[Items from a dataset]
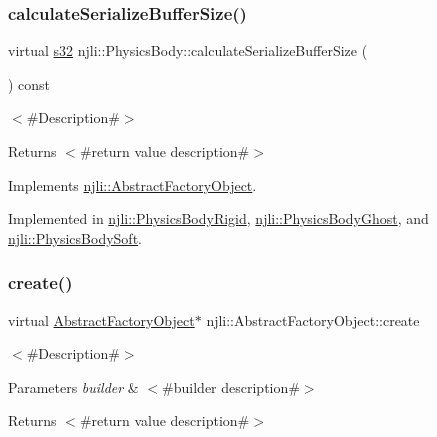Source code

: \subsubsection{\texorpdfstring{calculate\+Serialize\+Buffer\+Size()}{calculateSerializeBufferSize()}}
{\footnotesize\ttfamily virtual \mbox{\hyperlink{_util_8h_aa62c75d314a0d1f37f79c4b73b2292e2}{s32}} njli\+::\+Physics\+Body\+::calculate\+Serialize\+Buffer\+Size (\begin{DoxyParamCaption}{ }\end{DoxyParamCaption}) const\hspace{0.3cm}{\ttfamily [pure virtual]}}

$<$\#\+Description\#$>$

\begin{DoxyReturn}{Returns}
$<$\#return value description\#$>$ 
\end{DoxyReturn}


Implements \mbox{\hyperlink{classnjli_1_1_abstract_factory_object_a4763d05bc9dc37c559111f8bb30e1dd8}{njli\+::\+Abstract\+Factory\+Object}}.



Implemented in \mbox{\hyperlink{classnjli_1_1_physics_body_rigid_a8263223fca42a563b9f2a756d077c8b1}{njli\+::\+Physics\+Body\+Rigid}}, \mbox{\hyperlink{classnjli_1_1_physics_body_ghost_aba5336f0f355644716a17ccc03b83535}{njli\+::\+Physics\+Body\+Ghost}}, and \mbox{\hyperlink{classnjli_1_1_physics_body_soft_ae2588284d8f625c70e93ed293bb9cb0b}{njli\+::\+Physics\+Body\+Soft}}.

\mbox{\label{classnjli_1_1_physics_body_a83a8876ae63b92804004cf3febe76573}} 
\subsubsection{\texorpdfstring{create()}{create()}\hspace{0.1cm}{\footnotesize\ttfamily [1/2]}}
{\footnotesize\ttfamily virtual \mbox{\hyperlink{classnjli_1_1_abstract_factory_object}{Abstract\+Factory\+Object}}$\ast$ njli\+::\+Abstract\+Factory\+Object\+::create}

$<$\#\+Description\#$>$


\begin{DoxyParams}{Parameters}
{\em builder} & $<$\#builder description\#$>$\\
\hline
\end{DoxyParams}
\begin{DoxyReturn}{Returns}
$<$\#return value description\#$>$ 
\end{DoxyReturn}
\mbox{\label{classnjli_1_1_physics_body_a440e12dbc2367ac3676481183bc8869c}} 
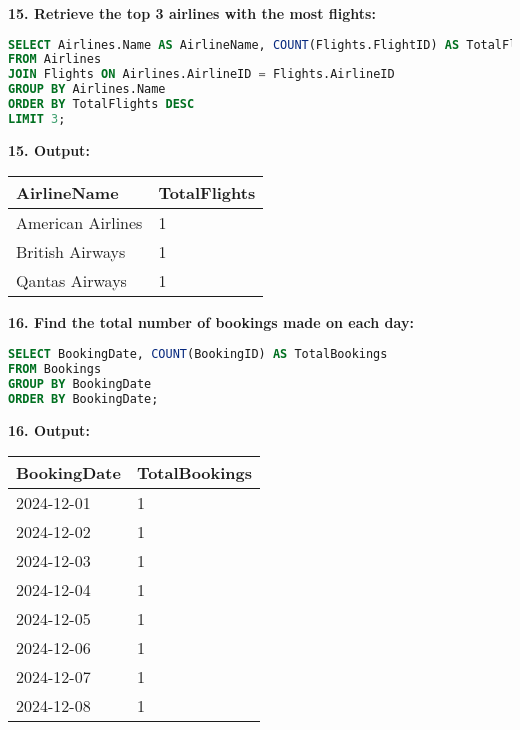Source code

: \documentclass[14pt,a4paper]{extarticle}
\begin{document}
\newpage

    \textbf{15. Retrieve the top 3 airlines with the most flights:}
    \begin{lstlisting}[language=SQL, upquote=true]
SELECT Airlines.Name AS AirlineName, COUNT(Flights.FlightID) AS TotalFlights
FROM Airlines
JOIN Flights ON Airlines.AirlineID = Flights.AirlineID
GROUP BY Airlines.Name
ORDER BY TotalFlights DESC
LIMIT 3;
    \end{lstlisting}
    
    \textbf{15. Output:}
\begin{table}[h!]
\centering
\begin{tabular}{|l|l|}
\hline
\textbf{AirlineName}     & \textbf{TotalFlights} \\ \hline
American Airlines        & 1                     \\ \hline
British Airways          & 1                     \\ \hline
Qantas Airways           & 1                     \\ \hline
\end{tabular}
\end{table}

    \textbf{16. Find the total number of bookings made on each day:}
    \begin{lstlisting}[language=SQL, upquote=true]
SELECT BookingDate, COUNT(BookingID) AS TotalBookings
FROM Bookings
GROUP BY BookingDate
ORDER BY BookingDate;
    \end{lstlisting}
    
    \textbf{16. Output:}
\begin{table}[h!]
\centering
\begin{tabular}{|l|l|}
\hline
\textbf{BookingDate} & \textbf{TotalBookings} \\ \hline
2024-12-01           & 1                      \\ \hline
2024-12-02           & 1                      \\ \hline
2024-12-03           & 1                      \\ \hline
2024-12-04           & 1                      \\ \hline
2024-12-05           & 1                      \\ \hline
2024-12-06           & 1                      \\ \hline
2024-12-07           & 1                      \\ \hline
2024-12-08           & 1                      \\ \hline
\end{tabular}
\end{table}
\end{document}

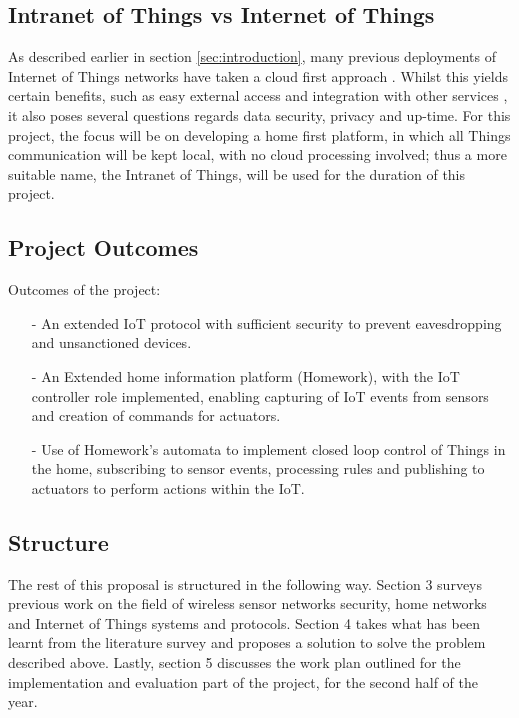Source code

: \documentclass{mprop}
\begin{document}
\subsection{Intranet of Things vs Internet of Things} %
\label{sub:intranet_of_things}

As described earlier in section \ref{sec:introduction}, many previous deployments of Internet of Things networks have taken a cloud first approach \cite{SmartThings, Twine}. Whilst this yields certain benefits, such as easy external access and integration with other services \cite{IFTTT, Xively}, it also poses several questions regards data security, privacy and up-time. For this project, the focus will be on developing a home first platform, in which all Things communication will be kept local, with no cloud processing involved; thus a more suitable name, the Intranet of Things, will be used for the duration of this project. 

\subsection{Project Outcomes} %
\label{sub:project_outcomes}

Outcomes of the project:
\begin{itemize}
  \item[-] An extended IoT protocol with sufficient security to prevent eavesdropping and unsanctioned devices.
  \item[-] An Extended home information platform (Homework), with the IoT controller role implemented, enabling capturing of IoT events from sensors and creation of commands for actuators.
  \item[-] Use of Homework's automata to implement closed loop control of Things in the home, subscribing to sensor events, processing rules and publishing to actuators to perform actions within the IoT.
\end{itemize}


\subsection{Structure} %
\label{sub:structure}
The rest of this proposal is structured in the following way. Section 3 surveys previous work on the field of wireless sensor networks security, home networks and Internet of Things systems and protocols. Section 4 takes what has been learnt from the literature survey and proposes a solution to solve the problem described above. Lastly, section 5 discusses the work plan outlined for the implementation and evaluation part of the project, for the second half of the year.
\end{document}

* * *

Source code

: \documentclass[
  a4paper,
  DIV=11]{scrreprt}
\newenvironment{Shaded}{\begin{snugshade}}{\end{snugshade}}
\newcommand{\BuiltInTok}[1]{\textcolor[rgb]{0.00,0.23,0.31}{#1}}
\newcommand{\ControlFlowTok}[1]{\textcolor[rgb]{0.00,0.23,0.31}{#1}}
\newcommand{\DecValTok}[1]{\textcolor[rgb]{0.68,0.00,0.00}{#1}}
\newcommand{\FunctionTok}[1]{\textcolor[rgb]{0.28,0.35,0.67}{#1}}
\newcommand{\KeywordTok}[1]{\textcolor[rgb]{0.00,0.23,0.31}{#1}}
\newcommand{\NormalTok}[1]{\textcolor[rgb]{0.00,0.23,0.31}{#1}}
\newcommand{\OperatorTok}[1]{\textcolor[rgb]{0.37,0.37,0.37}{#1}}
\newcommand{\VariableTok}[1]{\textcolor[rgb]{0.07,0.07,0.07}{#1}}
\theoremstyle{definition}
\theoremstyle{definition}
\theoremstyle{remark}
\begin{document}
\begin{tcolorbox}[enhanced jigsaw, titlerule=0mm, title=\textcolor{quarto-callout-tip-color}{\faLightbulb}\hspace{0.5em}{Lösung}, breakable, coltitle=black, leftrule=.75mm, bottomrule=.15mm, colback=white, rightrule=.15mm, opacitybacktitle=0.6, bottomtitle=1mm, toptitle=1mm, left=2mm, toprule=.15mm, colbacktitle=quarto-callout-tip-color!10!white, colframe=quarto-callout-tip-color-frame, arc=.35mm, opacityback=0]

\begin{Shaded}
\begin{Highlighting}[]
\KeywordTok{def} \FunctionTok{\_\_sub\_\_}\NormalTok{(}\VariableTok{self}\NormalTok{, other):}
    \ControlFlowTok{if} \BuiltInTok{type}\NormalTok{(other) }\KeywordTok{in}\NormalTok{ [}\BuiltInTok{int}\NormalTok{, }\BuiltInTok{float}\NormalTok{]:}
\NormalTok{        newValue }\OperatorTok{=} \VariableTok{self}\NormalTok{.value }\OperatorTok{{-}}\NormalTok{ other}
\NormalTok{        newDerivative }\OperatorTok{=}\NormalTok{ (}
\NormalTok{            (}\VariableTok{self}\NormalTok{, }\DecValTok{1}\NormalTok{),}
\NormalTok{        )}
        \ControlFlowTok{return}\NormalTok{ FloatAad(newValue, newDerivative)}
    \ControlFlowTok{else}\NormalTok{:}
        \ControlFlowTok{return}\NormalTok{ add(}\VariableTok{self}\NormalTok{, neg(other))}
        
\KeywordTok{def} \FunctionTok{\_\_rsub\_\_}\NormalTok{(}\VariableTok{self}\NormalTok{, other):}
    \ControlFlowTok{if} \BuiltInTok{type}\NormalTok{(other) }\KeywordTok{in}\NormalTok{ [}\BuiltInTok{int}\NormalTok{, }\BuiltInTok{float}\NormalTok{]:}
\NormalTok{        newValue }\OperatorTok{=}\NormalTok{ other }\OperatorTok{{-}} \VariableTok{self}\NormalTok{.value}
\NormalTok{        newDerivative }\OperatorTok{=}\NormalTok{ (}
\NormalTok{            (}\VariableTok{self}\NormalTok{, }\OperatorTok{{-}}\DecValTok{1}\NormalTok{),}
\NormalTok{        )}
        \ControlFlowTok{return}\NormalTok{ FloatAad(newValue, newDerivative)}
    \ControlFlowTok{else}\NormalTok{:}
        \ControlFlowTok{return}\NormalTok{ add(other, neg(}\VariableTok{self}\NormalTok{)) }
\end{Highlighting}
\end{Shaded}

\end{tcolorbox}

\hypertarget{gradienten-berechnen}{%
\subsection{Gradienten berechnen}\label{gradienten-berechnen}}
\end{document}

• **Problem requirements**:
Only the lines above from the line containing "Retrieve the top" through the line containing "SELECT BookingDate, COUNT(BookingID)" should be retyped, exactly and with both ends included.

• **Exercise response**:
    \textbf{15. Retrieve the top 3 airlines with the most flights:}
    \begin{lstlisting}[language=SQL, upquote=true]
SELECT Airlines.Name AS AirlineName, COUNT(Flights.FlightID) AS TotalFlights
FROM Airlines
JOIN Flights ON Airlines.AirlineID = Flights.AirlineID
GROUP BY Airlines.Name
ORDER BY TotalFlights DESC
LIMIT 3;
    \end{lstlisting}
    
    \textbf{15. Output:}
\begin{table}[h!]
\centering
\begin{tabular}{|l|l|}
\hline
\textbf{AirlineName}     & \textbf{TotalFlights} \\ \hline
American Airlines        & 1                     \\ \hline
British Airways          & 1                     \\ \hline
Qantas Airways           & 1                     \\ \hline
\end{tabular}
\end{table}

    \textbf{16. Find the total number of bookings made on each day:}
    \begin{lstlisting}[language=SQL, upquote=true]
SELECT BookingDate, COUNT(BookingID) AS TotalBookings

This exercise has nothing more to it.